Vince woke before the alarm. The room was dim, the light outside thin and pale, as if the day itself was undecided. He lay still, listening. Not for a sound, exactly ~ more for the absence of one.
Greyford mornings carried that kind of quiet. Not peaceful. Held.
He dressed slowly, movements deliberate, habits settling in. Twenty days now. Maybe twenty-one. Long enough that the house no longer felt borrowed, but not long enough to feel like his.
Outside, the street was already awake in small ways. A door closing somewhere. A truck passing without stopping. Curtains shifting, then settling back into place.
The town noticed him less now. That worried him more than when they stared.
He walked toward the clinic first. Not for a reason he could name. The building sat low and practical, paint fading evenly, like it had aged without complaint. Claire stepped out as he reached the sidewalk, jacket half on, hair pulled back in a way that suggested routine rather than care.
She saw him and paused.
"Morning," she said.
"Morning."
They stood there a second too long. Not awkward. Just unfinished.
"You look tired," she said, not clinically, not gently. Just observant.
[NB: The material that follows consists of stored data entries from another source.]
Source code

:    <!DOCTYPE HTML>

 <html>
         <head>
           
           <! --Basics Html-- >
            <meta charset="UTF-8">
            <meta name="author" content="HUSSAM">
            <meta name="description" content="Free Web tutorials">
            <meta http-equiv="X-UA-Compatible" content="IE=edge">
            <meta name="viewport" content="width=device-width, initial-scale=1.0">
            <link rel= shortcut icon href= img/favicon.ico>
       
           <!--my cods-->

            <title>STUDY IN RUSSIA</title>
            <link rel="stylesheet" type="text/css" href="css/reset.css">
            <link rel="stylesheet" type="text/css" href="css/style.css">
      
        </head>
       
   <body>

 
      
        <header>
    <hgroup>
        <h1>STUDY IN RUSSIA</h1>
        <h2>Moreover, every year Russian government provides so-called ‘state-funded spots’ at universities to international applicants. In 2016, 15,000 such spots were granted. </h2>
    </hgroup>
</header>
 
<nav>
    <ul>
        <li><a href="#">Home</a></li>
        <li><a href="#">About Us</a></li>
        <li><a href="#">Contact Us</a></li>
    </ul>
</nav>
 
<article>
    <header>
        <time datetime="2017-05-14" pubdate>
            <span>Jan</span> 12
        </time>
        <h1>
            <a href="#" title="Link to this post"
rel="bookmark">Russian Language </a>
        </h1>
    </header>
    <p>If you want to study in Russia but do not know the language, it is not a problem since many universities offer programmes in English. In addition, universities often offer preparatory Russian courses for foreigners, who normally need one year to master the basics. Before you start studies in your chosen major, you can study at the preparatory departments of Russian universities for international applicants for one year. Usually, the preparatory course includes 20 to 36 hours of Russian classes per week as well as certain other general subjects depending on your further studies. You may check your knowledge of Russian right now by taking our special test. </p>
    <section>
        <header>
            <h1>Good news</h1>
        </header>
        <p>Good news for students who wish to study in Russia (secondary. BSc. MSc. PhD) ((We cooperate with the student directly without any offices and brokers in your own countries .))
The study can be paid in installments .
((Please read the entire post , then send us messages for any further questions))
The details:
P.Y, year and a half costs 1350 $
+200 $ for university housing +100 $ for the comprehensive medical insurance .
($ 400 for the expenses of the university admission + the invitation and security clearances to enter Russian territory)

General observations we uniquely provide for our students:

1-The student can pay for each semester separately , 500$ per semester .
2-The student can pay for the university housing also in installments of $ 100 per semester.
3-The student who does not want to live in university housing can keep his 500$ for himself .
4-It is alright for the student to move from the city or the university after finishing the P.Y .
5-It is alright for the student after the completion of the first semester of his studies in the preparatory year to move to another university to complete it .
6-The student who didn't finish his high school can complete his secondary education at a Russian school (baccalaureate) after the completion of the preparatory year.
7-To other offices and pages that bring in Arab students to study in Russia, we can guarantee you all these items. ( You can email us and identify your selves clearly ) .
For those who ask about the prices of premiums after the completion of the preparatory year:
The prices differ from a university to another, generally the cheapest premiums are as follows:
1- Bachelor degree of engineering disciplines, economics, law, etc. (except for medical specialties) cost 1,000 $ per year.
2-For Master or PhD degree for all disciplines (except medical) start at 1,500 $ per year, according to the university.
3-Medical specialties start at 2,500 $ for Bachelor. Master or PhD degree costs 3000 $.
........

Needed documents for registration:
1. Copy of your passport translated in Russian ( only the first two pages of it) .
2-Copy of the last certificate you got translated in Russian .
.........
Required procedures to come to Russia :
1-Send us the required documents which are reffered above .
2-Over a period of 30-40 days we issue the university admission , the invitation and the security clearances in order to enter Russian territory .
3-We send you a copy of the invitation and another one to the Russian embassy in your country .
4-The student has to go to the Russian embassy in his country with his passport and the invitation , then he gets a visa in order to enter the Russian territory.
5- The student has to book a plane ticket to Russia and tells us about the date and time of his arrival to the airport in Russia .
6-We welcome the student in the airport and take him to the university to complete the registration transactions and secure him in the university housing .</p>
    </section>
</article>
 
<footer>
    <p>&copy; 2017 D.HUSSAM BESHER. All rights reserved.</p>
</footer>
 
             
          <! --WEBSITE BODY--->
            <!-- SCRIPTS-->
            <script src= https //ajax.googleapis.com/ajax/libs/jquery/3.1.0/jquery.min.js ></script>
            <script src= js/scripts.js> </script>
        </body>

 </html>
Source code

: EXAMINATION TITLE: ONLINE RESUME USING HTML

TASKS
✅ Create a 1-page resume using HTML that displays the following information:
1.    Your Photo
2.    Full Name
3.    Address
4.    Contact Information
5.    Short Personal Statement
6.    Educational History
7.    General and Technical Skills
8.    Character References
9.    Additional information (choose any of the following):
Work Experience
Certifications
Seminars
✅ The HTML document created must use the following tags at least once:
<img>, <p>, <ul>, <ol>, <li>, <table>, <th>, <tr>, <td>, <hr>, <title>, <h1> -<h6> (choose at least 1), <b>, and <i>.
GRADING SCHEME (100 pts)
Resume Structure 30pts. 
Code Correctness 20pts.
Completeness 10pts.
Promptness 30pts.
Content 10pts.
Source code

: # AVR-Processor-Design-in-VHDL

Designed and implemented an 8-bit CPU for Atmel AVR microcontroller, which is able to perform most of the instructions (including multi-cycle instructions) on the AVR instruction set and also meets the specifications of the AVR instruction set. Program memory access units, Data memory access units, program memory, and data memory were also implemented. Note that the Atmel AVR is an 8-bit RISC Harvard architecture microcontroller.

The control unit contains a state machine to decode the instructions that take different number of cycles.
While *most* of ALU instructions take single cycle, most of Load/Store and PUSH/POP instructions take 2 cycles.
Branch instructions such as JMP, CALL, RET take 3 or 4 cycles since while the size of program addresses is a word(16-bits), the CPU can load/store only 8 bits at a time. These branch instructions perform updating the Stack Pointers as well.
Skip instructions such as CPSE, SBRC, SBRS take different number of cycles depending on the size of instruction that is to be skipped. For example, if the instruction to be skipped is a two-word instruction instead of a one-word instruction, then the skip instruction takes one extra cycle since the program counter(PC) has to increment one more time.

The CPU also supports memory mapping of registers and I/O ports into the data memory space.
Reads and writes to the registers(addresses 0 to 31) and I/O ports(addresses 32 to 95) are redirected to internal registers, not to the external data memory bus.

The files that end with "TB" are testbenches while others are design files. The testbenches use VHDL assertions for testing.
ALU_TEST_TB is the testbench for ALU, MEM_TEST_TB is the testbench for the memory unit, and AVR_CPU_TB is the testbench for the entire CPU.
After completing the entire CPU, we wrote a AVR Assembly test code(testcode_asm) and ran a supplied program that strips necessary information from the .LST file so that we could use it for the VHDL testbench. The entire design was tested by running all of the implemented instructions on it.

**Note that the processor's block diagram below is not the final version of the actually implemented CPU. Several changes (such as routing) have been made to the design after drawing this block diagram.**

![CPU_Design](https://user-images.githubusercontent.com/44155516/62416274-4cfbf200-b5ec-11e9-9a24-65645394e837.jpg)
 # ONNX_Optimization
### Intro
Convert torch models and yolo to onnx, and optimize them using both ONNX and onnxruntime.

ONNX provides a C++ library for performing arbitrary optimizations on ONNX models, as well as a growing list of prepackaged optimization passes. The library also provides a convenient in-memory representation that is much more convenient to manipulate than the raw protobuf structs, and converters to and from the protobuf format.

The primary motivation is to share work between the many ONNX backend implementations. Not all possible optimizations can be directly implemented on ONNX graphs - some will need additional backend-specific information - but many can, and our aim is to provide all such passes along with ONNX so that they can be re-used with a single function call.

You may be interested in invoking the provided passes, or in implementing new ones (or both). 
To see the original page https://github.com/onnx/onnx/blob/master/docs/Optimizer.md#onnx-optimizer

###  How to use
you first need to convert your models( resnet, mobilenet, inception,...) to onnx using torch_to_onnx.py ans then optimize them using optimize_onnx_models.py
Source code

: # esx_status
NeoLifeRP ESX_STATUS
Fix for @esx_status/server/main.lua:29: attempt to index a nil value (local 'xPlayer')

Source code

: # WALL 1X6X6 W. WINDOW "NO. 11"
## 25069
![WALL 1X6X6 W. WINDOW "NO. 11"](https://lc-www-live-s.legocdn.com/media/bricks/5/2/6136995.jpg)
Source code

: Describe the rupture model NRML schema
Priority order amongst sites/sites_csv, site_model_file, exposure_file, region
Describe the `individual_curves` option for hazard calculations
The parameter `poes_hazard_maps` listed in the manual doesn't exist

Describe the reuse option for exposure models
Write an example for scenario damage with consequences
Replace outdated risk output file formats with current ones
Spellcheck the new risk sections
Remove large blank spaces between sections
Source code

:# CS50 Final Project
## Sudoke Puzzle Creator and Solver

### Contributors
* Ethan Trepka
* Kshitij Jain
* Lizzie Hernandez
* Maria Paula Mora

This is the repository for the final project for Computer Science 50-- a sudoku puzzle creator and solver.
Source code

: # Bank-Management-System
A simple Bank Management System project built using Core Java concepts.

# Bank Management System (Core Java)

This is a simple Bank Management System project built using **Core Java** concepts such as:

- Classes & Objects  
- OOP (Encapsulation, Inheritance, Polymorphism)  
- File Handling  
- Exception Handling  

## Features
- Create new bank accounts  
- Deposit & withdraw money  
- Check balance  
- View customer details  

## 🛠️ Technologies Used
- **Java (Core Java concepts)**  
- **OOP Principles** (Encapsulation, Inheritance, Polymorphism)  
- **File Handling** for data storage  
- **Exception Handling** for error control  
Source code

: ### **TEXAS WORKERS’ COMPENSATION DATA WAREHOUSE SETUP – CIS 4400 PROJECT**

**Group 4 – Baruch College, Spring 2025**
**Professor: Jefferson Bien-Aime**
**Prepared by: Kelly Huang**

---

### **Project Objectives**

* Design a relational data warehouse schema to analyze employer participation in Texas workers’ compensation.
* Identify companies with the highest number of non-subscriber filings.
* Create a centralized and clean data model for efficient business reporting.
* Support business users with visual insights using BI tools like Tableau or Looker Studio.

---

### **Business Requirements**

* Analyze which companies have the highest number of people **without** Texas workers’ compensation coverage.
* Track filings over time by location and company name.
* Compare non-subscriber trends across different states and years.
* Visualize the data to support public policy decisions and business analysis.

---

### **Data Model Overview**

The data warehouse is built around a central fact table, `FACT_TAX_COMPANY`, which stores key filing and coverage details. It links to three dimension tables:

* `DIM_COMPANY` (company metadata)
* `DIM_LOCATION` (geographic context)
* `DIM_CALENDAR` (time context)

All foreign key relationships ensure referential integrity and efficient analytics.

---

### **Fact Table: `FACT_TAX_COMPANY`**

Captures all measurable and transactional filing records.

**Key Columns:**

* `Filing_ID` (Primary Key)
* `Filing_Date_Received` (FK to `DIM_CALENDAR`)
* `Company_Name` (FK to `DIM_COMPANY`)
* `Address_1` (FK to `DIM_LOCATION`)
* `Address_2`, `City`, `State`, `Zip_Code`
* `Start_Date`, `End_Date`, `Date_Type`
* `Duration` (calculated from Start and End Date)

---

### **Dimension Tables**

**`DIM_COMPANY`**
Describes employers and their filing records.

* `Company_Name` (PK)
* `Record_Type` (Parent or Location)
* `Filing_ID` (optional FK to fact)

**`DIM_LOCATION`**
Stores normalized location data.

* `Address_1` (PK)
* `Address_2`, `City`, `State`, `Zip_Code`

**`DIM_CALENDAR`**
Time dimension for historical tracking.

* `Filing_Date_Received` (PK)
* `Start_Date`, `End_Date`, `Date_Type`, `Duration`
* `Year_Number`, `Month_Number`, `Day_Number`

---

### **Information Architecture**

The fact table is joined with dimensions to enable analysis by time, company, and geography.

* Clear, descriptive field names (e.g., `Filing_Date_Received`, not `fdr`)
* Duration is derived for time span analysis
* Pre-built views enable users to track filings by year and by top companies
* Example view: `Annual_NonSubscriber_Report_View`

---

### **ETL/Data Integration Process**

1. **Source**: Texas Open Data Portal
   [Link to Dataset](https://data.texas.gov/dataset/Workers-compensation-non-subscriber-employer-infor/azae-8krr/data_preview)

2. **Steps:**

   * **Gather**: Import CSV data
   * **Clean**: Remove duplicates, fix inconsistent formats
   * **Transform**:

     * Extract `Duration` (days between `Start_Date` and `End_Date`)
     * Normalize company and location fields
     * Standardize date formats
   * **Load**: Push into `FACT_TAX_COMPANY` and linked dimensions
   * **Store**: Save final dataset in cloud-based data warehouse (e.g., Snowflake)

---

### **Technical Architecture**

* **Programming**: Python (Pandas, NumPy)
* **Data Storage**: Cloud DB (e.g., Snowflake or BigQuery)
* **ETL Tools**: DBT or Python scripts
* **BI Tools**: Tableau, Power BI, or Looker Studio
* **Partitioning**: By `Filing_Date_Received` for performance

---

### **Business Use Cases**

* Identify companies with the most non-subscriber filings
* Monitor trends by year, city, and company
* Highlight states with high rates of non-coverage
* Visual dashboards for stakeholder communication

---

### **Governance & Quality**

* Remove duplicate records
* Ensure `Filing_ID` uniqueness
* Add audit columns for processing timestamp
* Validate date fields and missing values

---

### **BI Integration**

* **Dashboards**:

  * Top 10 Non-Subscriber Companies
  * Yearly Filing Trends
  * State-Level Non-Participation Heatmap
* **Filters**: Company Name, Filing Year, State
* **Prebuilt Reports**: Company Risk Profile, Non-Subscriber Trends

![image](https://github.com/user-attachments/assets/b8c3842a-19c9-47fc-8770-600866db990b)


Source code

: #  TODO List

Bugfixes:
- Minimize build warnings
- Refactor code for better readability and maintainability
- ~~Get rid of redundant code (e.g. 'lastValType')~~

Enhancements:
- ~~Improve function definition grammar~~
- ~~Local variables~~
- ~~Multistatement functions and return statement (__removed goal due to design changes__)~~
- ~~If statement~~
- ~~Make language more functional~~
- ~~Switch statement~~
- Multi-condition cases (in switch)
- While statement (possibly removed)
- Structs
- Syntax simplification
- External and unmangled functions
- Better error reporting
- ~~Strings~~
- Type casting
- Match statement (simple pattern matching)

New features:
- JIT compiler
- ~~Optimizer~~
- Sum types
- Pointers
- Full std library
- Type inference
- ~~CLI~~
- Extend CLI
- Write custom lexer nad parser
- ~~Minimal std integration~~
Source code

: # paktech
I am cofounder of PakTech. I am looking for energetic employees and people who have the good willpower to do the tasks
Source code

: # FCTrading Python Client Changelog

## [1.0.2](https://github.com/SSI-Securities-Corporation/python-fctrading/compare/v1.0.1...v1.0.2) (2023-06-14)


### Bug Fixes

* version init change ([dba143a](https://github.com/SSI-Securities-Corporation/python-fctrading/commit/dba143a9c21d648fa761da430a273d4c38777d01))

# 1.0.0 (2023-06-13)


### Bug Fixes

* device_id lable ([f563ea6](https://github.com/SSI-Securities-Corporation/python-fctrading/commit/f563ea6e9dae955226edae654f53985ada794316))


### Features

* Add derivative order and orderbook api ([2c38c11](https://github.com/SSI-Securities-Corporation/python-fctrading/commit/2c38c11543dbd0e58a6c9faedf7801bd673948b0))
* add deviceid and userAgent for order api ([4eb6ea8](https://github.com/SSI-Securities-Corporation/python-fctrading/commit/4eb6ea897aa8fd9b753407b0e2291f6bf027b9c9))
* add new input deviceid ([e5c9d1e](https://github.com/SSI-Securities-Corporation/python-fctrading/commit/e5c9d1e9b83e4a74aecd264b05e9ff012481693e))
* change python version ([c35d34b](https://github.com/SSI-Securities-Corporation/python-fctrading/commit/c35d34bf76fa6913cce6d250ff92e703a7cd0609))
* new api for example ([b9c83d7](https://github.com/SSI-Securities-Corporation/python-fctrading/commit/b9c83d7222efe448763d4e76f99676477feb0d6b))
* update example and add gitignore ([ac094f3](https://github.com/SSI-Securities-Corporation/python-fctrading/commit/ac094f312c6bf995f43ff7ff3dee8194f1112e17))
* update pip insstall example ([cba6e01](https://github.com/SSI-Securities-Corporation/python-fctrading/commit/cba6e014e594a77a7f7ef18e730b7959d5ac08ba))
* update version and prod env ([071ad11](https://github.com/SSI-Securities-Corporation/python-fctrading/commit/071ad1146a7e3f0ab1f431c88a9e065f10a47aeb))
"I sleep," Vince said. "Doesn't always take."
She nodded, like she understood exactly what that meant. She adjusted the strap of her bag, eyes flicking briefly down the street before returning to him.
"People are coming in tense," she said. "Headaches. Stomach pain. Nothing clear."
"Stress shows up sideways," Vince said.
"Yes." A beat. "It always does."
She didn't ask about the case. He didn't offer. That boundary sat between them, careful and respected.
"I'll see you," she said.
He watched her go, the door closing softly behind her. He stood there another moment before moving on, not sure why the silence felt heavier after.
The square was quiet. A few shops open. Rose Hill's bakery already warm with life inside, though he didn't go in. Instead, he crossed toward the municipal office near the school grounds.
Caleb was outside, clipboard tucked under one arm, boots dusty with dried mud. He was studying the edge of the property where the grass gave way to packed dirt and pine needles.
"You're early," Caleb said, without looking up.
"Could say the same," Vince replied.
"County schedule doesn't care about comfort."
Caleb marked something on the paper. A simple line. No explanation.
"Ground settle?" Vince asked.
"Always does," Caleb said. "Especially where people don't walk anymore."
That stayed with him.
They stood in parallel silence. No confrontation. No warmth either. Just two men occupying the same space for different reasons.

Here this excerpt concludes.